Ed, funcionário da estação de trem, descobre que vários passageiros rumam a uma cidade que não deveria existir. Quando ele investiga por si mesmo, fica cara a cara com uma realidade alternativa que o força a confrontar suas próprias lutas em torno de seu relacionamento com sua esposa Mary e seu filho Sam.

Crítica

O protagonista de The Commuter, terceiro episódio da antologia Eletric Dreams, é um homem comum seduzido pela possibilidade inesperada de uma vida sem contratempos, tranquila e prazerosa. Ed (Timothy Spall), movido pela curiosidade diante do imponderável, seguindo as indicações de uma misteriosa usuária do trem na estação em que trabalha, salta entre destinos conhecidos, entrando numa cidade que não deveria sequer existir. Macon Heights é um lugar destituído de dores, no qual os visitantes passeiam despreocupadamente pelas ruas organizadas e os novatos chegam a ganhar bolo gratuitamente como sinal de boas-vindas. O cotidiano de Ed opera no sentido inverso, pois os clientes são constantemente mal-educados, a esposa demonstra fadiga diante da estagnação familiar e o único filho, cometido por uma psicose de efeitos crescentes e alarmantes, parece caminhar ao inevitável precipício. Quem não abriria mão da realidade?

O diretor Tom Harper, mais do que ficar preso na construção da natureza insólita desse espaço de exceção, se concentra na reação do protagonista diante da alternativa de encontrar alguma paz em meio a tantas turbulências pessoais. Sua primeira visita à cidade é sucedida por uma sensível melhora na interação com as demais pessoas de seu dia a dia, inclusive porque o filho parece ter sido completamente alijado da nova versão. Timothy Spall delineia uma figura cansada, sublinhando essa sedução pelo lugar onde não há inquietações, mas cuja organicidade é ameaçada por eventos que se repetem, como se pré-programados para tal. Falta um pouco de densidade nessa transição dos estágios da adequação/inadequação do sujeito, ambas motivadas por conflitos entre a individualidade e o afeto por um ente querido. Ainda assim, o episódio funciona bem.

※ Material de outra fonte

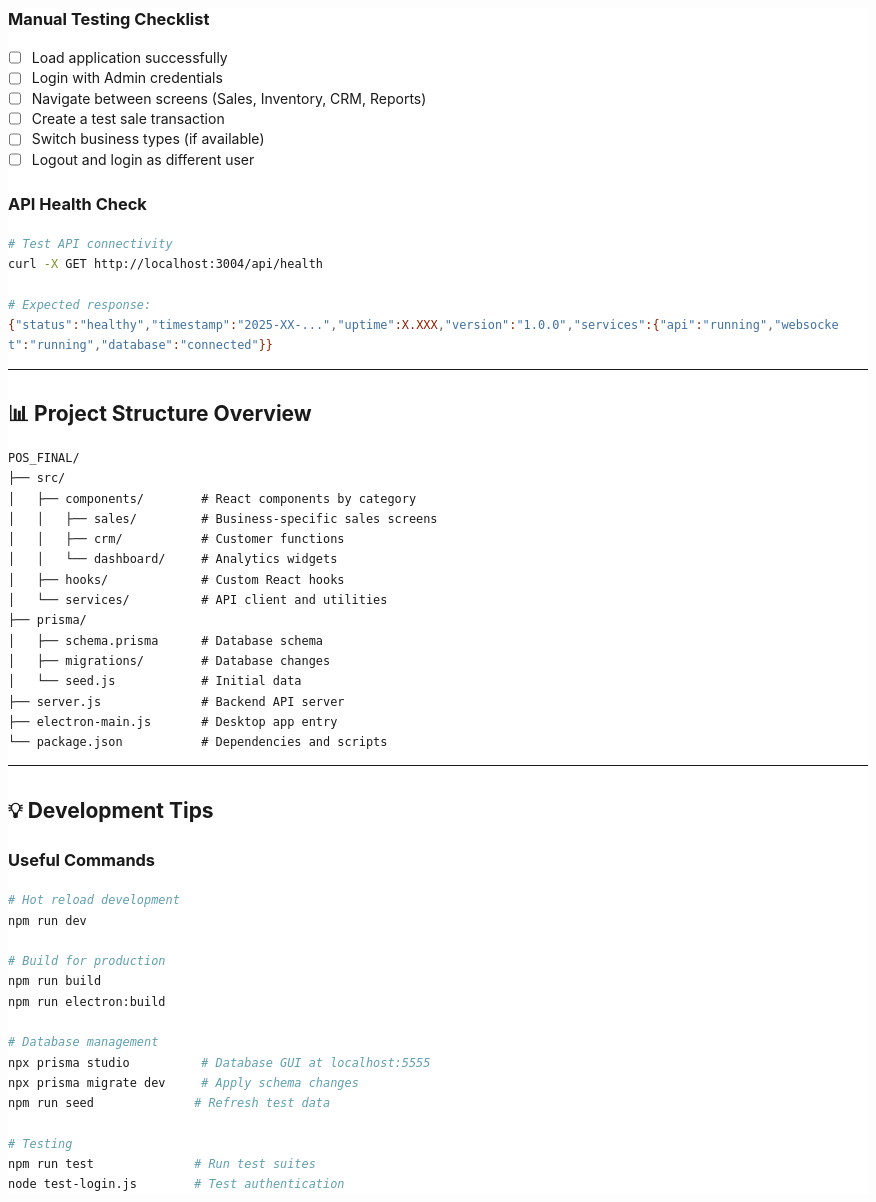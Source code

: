 ### **Manual Testing Checklist**
- [ ] Load application successfully
- [ ] Login with Admin credentials
- [ ] Navigate between screens (Sales, Inventory, CRM, Reports)
- [ ] Create a test sale transaction
- [ ] Switch business types (if available)
- [ ] Logout and login as different user

### **API Health Check**
```bash
# Test API connectivity
curl -X GET http://localhost:3004/api/health

# Expected response:
{"status":"healthy","timestamp":"2025-XX-...","uptime":X.XXX,"version":"1.0.0","services":{"api":"running","websocket":"running","database":"connected"}}
```

---

## 📊 **Project Structure Overview**

```
POS_FINAL/
├── src/
│   ├── components/        # React components by category
│   │   ├── sales/         # Business-specific sales screens
│   │   ├── crm/           # Customer functions
│   │   └── dashboard/     # Analytics widgets
│   ├── hooks/             # Custom React hooks
│   └── services/          # API client and utilities
├── prisma/
│   ├── schema.prisma      # Database schema
│   ├── migrations/        # Database changes
│   └── seed.js            # Initial data
├── server.js              # Backend API server
├── electron-main.js       # Desktop app entry
└── package.json           # Dependencies and scripts
```

---

## 💡 **Development Tips**

### **Useful Commands**
```bash
# Hot reload development
npm run dev

# Build for production
npm run build
npm run electron:build

# Database management
npx prisma studio          # Database GUI at localhost:5555
npx prisma migrate dev     # Apply schema changes
npm run seed              # Refresh test data

# Testing
npm run test              # Run test suites
node test-login.js        # Test authentication
```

Mesmo que a história se assente nos cerca de 50 minutos de duração, fica a sensação de que certos desdobramentos, sobretudo os derivados de revelações que mantém doses calculadas de nebulosidade, poderiam ser mais bem trabalhados. Um dos pontos alto é a sinalização do padrão que une trabalhadores, ocupantes e visitantes de Macon Heights. Ed chega a demonstrar insensibilidade diante da necessidade alheia de desabafar. Ele não está ali para ser o típico personagem que transcende falhas a fim de garantir a salvaguarda alheia, a não ser a do próprio filho. Esse egoísmo pode também ser conferido nos instantes em que o colega de estação praticamente implora à sua permanência no posto a fim de garantir a normalidade dos serviços. E o protagonista não se presta ao mau-caratismo porque seu sofrer determina esse comportamento.

The Commuter carrega um tom amargo em virtude da prevalência da implacabilidade dessa angústia humana. Ainda que façam parte voluntariamente da farsa cotidiana, os transeuntes de Macon Heights não escapam de deixar à mostra as suas misérias. Pena, no entanto, que os criadores do episódio não se atenham aos pontos sensíveis que unem os tipos centrais e os coadjuvantes. A subtrama do idealizador do local, a essência da herdeira aparentemente responsável pelo legado, isso além das implicações domésticas das atitudes de Ed, são elementos mantidos em terrenos subentendidos. Há pontas deliberadamente soltas que poderiam ser unidas em prol da potência das mensagens. Da forma como se apresenta, esse terceiro episódio de Eletric Dreams demonstra uma falha comum aos seus predecessores, ou seja, o pouco tempo ao desenvolvimento do enredo.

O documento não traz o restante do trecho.